What to do: Without the pictures, print the lines running from the beginning of the material to the line containing "The same using", both ends included.

Records for the task:
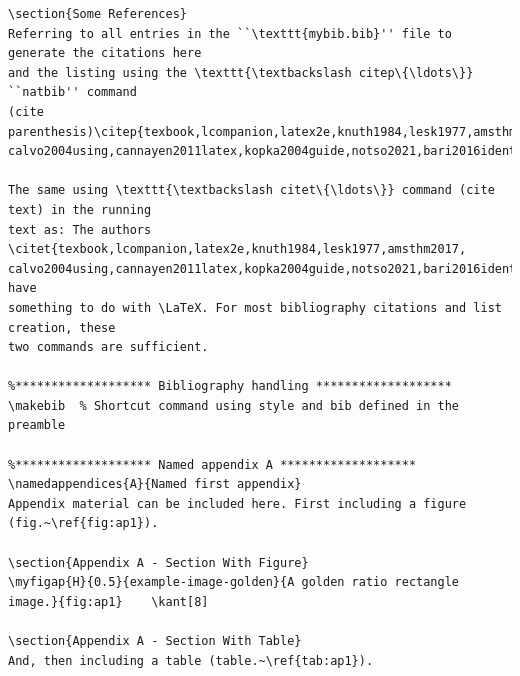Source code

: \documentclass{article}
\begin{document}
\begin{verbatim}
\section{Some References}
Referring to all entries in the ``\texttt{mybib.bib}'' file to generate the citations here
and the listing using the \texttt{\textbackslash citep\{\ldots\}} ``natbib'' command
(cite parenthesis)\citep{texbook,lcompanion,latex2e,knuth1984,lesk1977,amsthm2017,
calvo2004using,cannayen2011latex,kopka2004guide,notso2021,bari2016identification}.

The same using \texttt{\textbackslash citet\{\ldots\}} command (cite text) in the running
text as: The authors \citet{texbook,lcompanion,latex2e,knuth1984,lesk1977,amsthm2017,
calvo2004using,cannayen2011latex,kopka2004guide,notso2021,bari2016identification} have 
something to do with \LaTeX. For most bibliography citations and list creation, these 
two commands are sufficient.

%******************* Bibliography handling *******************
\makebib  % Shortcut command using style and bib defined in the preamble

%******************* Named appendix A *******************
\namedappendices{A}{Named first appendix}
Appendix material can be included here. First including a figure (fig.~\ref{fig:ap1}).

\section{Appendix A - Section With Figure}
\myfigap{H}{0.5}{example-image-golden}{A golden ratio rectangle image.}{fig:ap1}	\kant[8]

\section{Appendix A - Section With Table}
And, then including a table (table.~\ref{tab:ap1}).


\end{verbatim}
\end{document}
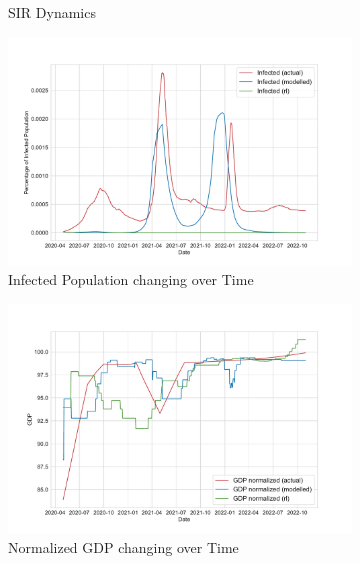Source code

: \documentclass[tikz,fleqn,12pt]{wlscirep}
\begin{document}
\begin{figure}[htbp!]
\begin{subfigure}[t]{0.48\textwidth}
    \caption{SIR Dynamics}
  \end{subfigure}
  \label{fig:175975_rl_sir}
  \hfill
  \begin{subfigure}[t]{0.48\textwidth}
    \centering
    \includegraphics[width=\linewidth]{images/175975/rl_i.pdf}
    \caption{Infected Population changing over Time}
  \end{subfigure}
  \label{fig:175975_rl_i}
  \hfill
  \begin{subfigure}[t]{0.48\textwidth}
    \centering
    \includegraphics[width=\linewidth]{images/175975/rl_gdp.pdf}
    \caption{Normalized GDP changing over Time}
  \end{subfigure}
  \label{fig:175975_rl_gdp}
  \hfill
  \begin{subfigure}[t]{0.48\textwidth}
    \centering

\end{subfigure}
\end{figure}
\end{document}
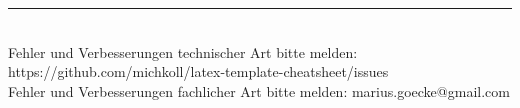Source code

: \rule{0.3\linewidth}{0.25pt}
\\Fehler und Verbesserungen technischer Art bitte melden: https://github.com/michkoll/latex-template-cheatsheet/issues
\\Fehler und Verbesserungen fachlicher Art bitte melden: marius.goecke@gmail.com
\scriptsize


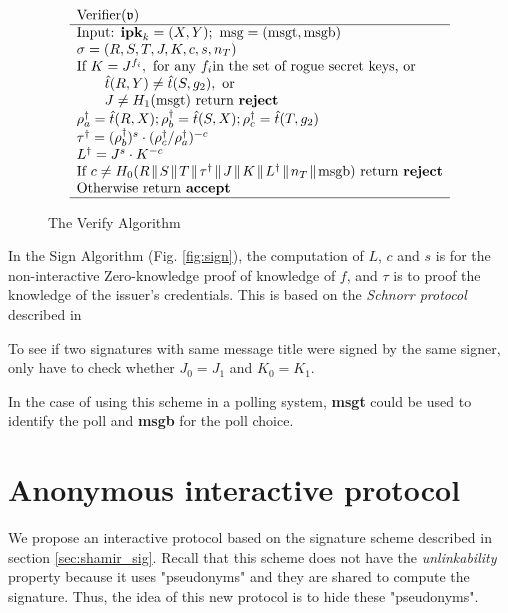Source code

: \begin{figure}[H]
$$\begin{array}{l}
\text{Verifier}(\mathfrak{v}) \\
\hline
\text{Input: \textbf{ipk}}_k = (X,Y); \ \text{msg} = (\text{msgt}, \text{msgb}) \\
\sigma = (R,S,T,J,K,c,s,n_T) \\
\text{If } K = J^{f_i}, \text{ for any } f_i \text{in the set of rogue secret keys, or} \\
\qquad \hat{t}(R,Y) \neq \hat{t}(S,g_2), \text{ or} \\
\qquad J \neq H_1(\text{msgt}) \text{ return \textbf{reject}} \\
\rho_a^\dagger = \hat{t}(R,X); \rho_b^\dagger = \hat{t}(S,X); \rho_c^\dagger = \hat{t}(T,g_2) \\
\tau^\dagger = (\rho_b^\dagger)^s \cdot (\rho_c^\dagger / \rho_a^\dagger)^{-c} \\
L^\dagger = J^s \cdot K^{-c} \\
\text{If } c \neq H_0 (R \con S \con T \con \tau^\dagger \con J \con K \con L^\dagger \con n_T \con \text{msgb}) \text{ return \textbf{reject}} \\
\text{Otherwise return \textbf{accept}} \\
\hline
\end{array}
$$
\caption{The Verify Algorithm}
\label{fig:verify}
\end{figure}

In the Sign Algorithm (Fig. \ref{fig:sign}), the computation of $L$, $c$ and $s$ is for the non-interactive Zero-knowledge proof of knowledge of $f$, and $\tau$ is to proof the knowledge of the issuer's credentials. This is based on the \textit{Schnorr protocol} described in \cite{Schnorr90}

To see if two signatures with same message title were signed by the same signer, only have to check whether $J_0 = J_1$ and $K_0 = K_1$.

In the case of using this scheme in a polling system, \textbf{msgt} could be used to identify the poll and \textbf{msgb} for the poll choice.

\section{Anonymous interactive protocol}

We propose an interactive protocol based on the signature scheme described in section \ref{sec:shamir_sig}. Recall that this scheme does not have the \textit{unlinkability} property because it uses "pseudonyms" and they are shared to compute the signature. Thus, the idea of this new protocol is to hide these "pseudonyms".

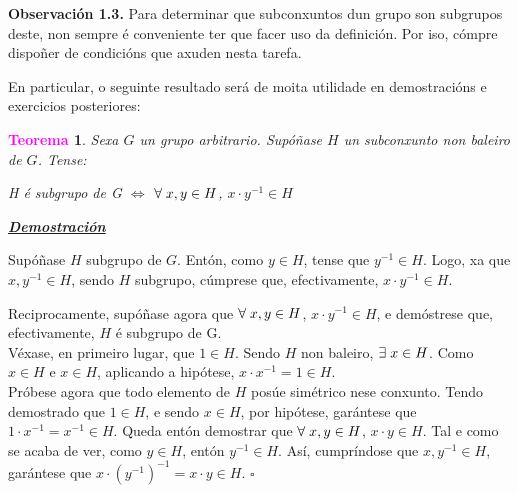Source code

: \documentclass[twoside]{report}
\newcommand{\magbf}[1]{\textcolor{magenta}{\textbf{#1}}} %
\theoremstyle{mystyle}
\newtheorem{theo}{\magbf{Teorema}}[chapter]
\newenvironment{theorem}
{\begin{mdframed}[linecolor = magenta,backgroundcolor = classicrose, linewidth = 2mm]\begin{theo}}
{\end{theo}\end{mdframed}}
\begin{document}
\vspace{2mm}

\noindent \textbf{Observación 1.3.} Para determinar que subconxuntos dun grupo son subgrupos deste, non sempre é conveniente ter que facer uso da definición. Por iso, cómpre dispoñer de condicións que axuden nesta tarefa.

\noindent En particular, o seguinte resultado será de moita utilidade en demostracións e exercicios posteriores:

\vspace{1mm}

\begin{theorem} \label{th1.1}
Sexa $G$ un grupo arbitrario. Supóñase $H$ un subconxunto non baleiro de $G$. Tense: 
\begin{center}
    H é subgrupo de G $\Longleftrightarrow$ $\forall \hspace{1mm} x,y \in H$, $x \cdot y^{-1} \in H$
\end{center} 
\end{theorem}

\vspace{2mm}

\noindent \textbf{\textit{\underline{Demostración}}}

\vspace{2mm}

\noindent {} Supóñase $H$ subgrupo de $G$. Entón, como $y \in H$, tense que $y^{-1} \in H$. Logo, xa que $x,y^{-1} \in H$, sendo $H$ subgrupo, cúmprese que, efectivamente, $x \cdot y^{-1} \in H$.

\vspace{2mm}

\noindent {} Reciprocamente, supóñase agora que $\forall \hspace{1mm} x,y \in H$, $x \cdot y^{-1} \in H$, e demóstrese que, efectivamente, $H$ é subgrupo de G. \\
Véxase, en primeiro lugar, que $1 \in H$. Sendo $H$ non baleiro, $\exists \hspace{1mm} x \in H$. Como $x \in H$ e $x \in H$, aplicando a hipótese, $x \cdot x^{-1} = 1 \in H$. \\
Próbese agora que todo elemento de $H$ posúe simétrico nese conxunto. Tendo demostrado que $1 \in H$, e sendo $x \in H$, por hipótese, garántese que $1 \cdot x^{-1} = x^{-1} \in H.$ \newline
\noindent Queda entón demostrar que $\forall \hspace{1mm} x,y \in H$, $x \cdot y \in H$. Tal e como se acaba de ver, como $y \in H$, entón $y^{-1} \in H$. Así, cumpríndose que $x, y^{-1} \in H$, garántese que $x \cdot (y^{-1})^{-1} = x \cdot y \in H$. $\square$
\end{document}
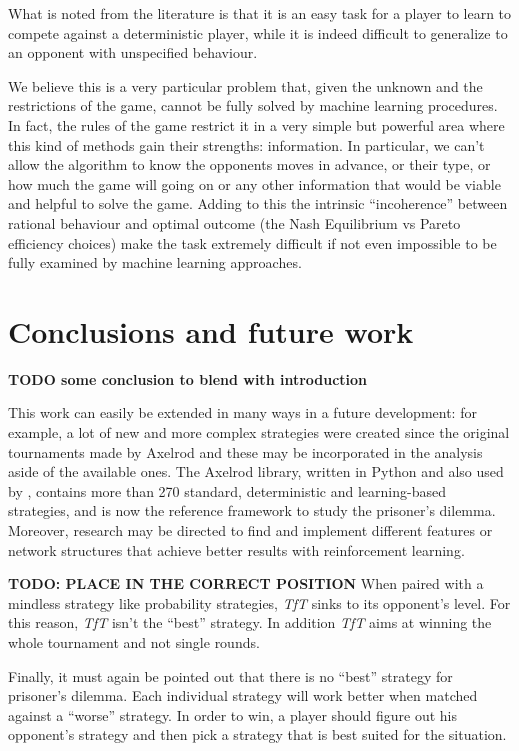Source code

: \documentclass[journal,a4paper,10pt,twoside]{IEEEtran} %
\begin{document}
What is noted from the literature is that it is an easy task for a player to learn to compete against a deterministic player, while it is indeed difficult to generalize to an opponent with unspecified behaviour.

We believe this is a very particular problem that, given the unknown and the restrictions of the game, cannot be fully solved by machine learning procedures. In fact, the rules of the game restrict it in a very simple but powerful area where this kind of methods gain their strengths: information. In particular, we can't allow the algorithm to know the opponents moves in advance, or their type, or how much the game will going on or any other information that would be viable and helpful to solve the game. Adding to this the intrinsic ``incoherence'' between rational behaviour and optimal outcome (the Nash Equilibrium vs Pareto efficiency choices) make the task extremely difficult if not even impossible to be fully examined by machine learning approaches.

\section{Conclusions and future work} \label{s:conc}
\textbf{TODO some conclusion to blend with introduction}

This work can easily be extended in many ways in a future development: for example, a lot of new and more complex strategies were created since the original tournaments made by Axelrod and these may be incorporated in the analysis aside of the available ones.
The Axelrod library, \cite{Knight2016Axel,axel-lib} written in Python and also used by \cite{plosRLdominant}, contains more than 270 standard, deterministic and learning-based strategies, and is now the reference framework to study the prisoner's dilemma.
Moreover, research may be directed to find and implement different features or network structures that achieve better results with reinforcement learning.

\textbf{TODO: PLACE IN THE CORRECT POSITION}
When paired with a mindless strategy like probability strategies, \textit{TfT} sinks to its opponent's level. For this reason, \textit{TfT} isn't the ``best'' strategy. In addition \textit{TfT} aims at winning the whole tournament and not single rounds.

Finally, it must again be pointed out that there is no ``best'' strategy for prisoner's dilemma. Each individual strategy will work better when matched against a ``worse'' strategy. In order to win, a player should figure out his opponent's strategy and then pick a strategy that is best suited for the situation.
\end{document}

Output of the task:
Source code

: \documentclass{article}
\begin{document}
\begin{verbatim}
\section{Some References}
Referring to all entries in the ``\texttt{mybib.bib}'' file to generate the citations here
and the listing using the \texttt{\textbackslash citep\{\ldots\}} ``natbib'' command
(cite parenthesis)\citep{texbook,lcompanion,latex2e,knuth1984,lesk1977,amsthm2017,
calvo2004using,cannayen2011latex,kopka2004guide,notso2021,bari2016identification}.

The same using \texttt{\textbackslash citet\{\ldots\}} command (cite text) in the running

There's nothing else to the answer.